Expectations…according to the Encarta Dictionary that comes with Microsoft Word, are:
1. Anticipation of something happening
2. Notion of something (mental image)
3. Expected standard
We all have expectations. One is of how people should behave in different situations such as at work, in social settings or at home. The expectation of work behavior can also change based on the industry or profession. Hearing swear words on a construction site may not surprise us at all. However hearing the same words spoken in an office may cause us to raise an eyebrow. Some homes do not allow alcohol consumption, in others it is an everyday, commonplace activity.
Another expectation is what the outcome should be from a series of events such as graduating from high school or college. Or working for one company for many years and moving up the corporate ladder.
Finally we have expectations of what something should look like. We create a scenario in our head and are disappointed if reality doesn’t match our mental image. This mental image may be based on facts, or it may be based on hopes and dreams. In either case we create expectations based on the image we’ve created.
So what has all of this to do with Customer Service? Everything!
As business people / customer service representatives it is important for us to understand our customers’ expectations. Why are they coming into ‘my’ store? What need do they have that I can fill for them? What is the basis for the complaint they are filing? Is it real (such as a blender that doesn’t blend), or is it based on faulty expectations of the product, such as I can use ‘this’ blender as a food processor?

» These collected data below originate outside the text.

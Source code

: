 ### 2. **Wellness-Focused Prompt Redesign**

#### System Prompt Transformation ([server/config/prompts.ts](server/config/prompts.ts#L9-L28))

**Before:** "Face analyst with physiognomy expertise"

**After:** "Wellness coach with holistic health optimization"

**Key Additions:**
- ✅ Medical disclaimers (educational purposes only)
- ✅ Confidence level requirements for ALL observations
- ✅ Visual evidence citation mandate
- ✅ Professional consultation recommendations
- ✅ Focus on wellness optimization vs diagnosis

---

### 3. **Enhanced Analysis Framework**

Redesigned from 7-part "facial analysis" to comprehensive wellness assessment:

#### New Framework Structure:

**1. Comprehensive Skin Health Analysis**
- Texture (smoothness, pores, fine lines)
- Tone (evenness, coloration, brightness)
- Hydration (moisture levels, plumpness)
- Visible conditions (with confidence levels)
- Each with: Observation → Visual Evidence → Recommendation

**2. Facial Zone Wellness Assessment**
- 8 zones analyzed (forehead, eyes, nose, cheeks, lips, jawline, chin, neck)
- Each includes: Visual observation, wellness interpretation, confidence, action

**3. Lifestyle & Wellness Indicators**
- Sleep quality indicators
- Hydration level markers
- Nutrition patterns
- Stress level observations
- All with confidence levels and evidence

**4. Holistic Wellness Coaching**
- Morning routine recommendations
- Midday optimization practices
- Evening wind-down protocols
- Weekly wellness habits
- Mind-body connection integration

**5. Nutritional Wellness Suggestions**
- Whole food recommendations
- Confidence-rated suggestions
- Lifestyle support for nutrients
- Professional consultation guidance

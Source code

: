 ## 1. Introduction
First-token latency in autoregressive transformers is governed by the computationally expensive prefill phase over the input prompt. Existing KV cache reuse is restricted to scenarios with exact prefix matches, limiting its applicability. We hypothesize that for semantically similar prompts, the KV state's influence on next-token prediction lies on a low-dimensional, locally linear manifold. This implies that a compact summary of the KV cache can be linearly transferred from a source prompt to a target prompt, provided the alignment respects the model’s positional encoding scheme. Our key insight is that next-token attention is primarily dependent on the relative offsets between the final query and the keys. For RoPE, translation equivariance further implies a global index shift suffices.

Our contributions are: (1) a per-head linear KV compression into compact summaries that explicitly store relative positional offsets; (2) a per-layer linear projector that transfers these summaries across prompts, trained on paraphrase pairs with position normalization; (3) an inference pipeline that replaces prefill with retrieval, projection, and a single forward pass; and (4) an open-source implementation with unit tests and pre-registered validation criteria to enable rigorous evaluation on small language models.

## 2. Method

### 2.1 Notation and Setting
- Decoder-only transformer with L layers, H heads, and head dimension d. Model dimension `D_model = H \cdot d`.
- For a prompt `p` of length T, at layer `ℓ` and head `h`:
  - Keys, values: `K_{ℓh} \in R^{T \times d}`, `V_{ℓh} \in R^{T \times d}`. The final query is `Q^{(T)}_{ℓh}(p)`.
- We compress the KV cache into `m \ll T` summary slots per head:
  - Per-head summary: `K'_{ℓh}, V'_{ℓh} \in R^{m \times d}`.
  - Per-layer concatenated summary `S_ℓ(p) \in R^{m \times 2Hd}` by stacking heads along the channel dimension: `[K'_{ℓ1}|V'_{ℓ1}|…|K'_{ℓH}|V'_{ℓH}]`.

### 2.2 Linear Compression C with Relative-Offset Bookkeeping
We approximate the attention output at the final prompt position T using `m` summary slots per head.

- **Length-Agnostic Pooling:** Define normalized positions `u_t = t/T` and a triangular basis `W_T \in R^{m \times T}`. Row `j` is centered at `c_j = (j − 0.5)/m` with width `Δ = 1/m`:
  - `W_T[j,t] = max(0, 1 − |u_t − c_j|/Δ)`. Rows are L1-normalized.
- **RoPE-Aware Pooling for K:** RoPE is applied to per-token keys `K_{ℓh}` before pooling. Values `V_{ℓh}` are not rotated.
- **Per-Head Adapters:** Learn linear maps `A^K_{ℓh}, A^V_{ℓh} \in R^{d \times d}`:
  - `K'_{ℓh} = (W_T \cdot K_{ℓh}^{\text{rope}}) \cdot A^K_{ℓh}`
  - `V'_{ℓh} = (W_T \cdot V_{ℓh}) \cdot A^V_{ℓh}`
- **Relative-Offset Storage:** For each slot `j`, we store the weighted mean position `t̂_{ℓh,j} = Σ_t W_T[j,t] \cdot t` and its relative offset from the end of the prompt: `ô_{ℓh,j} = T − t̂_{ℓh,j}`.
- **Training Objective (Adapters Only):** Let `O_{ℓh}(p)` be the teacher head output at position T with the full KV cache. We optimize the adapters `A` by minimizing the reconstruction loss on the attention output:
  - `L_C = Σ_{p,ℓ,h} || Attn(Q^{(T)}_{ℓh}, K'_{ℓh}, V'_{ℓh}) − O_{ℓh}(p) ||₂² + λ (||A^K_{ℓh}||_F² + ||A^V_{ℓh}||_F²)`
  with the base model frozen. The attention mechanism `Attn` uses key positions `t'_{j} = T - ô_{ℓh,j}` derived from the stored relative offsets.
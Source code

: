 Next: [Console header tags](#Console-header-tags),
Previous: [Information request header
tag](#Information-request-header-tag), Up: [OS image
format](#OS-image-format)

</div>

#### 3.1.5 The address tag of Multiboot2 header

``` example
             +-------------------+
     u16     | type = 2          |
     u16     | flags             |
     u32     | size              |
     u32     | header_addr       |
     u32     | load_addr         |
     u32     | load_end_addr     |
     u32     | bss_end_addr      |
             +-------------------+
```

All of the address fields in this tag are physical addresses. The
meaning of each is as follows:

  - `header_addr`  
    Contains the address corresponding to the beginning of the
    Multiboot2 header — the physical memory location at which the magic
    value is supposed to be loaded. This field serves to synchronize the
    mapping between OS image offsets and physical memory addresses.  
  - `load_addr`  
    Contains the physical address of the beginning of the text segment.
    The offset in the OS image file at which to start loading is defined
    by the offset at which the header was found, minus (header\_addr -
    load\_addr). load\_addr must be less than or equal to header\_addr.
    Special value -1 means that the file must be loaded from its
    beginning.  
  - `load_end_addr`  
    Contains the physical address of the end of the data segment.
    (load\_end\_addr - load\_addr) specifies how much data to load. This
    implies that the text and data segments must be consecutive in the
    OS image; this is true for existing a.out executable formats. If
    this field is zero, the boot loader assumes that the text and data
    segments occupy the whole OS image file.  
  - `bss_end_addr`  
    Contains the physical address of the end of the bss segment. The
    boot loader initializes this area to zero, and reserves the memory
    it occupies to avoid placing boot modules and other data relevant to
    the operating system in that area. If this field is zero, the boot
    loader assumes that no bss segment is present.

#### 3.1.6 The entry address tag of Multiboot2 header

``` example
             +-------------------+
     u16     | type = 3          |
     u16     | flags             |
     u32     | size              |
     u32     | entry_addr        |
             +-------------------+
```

Mis-understanding expectations happens all the time. And sometimes it is not the business’s fault at all, but it is the fault of the consumer. We expect all blenders to work as food processors because we had one years ago that did. Or we expect all businesses in the same field to work the same hours or have the same policies.
I keep running into this one because I bank with two different banks. Recently I was catching up with my bookkeeping on a Sunday. One of my banks had bankers available in the call center to answer customer questions. The other didn’t. I got angry at the bank that didn’t. Problem is that I have used this bank for about 10 years and have tried to reach their call center on other Sundays. I KNOW that they aren’t open on Sundays – but I got angry just same. In all honesty most of that anger was frustration at myself for getting angry over something that I already knew. Vicious circle… But it happens all too often. And when we’re not honest with ourselves we blame the business.
So what can we do? Well when I did call my not-open-on-Sunday bank on Monday, I politely
told them that I would really appreciate it if they were open on Sunday and pointed out to them that one of their major competitors was. I also mentioned that I felt pretty sure that I wasn’t the only small business person who played catch-up on Sunday doing some of the more mundane chores of running a business such as the accounting.
Will my comments be heard? I don’t know. I’ve had this conversation with them on other occasions and they still aren’t open on Sunday. Maybe I am the only business person who does accounting on Sundays???
But what is important here is that I manage my expectations. As a consumer I need to educate myself about policies (hours of operations) and procedures (how long I have to make a return) of the companies I do business with on a regular basis. So long as they are doing everything right by posting their hours in visible locations and clearly stating what their return policy is – then I have no cause to get angry at them (or myself) over something like their being closed on Sunday.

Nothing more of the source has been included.